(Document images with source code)
BEGIN

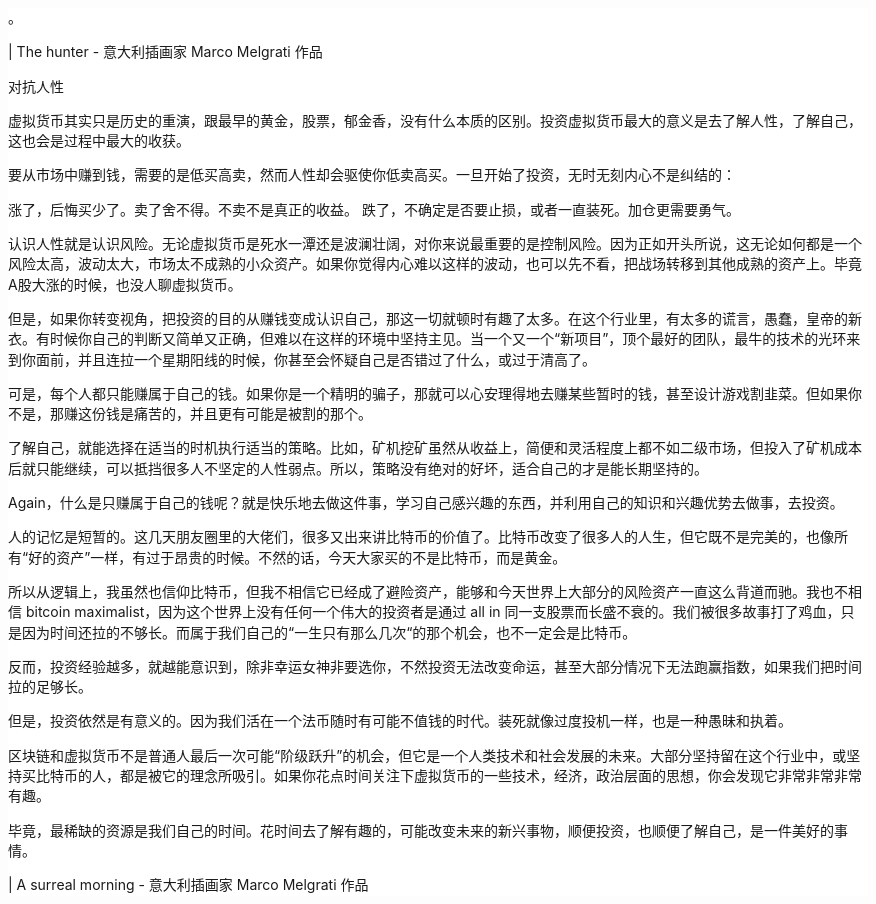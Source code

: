 。



| The hunter - 意大利插画家 Marco Melgrati 作品



 对抗人性 



虚拟货币其实只是历史的重演，跟最早的黄金，股票，郁金香，没有什么本质的区别。投资虚拟货币最大的意义是去了解人性，了解自己，这也会是过程中最大的收获。



要从市场中赚到钱，需要的是低买高卖，然而人性却会驱使你低卖高买。一旦开始了投资，无时无刻内心不是纠结的：



涨了，后悔买少了。卖了舍不得。不卖不是真正的收益。
跌了，不确定是否要止损，或者一直装死。加仓更需要勇气。



认识人性就是认识风险。无论虚拟货币是死水一潭还是波澜壮阔，对你来说最重要的是控制风险。因为正如开头所说，这无论如何都是一个风险太高，波动太大，市场太不成熟的小众资产。如果你觉得内心难以这样的波动，也可以先不看，把战场转移到其他成熟的资产上。毕竟A股大涨的时候，也没人聊虚拟货币。



但是，如果你转变视角，把投资的目的从赚钱变成认识自己，那这一切就顿时有趣了太多。在这个行业里，有太多的谎言，愚蠢，皇帝的新衣。有时候你自己的判断又简单又正确，但难以在这样的环境中坚持主见。当一个又一个“新项目”，顶个最好的团队，最牛的技术的光环来到你面前，并且连拉一个星期阳线的时候，你甚至会怀疑自己是否错过了什么，或过于清高了。



可是，每个人都只能赚属于自己的钱。如果你是一个精明的骗子，那就可以心安理得地去赚某些暂时的钱，甚至设计游戏割韭菜。但如果你不是，那赚这份钱是痛苦的，并且更有可能是被割的那个。



了解自己，就能选择在适当的时机执行适当的策略。比如，矿机挖矿虽然从收益上，简便和灵活程度上都不如二级市场，但投入了矿机成本后就只能继续，可以抵挡很多人不坚定的人性弱点。所以，策略没有绝对的好坏，适合自己的才是能长期坚持的。



Again，什么是只赚属于自己的钱呢？就是快乐地去做这件事，学习自己感兴趣的东西，并利用自己的知识和兴趣优势去做事，去投资。



人的记忆是短暂的。这几天朋友圈里的大佬们，很多又出来讲比特币的价值了。比特币改变了很多人的人生，但它既不是完美的，也像所有“好的资产”一样，有过于昂贵的时候。不然的话，今天大家买的不是比特币，而是黄金。



所以从逻辑上，我虽然也信仰比特币，但我不相信它已经成了避险资产，能够和今天世界上大部分的风险资产一直这么背道而驰。我也不相信 bitcoin maximalist，因为这个世界上没有任何一个伟大的投资者是通过 all in 同一支股票而长盛不衰的。我们被很多故事打了鸡血，只是因为时间还拉的不够长。而属于我们自己的“一生只有那么几次“的那个机会，也不一定会是比特币。



反而，投资经验越多，就越能意识到，除非幸运女神非要选你，不然投资无法改变命运，甚至大部分情况下无法跑赢指数，如果我们把时间拉的足够长。



但是，投资依然是有意义的。因为我们活在一个法币随时有可能不值钱的时代。装死就像过度投机一样，也是一种愚昧和执着。



区块链和虚拟货币不是普通人最后一次可能“阶级跃升”的机会，但它是一个人类技术和社会发展的未来。大部分坚持留在这个行业中，或坚持买比特币的人，都是被它的理念所吸引。如果你花点时间关注下虚拟货币的一些技术，经济，政治层面的思想，你会发现它非常非常非常有趣。



毕竟，最稀缺的资源是我们自己的时间。花时间去了解有趣的，可能改变未来的新兴事物，顺便投资，也顺便了解自己，是一件美好的事情。





| A surreal morning - 意大利插画家 Marco Melgrati 作品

END

ACTIVITY: The expected answer is an exact copy of the lines above, beginning at the line with "bitcoin maximalist，因为这个世界上没有任何一个伟大的投资者是通过 all" and ending at the line with "毕竟，最稀缺的资源是我们自己", with both ends in.

WRITTEN SOLUTION:
所以从逻辑上，我虽然也信仰比特币，但我不相信它已经成了避险资产，能够和今天世界上大部分的风险资产一直这么背道而驰。我也不相信 bitcoin maximalist，因为这个世界上没有任何一个伟大的投资者是通过 all in 同一支股票而长盛不衰的。我们被很多故事打了鸡血，只是因为时间还拉的不够长。而属于我们自己的“一生只有那么几次“的那个机会，也不一定会是比特币。



反而，投资经验越多，就越能意识到，除非幸运女神非要选你，不然投资无法改变命运，甚至大部分情况下无法跑赢指数，如果我们把时间拉的足够长。



但是，投资依然是有意义的。因为我们活在一个法币随时有可能不值钱的时代。装死就像过度投机一样，也是一种愚昧和执着。



区块链和虚拟货币不是普通人最后一次可能“阶级跃升”的机会，但它是一个人类技术和社会发展的未来。大部分坚持留在这个行业中，或坚持买比特币的人，都是被它的理念所吸引。如果你花点时间关注下虚拟货币的一些技术，经济，政治层面的思想，你会发现它非常非常非常有趣。



毕竟，最稀缺的资源是我们自己的时间。花时间去了解有趣的，可能改变未来的新兴事物，顺便投资，也顺便了解自己，是一件美好的事情。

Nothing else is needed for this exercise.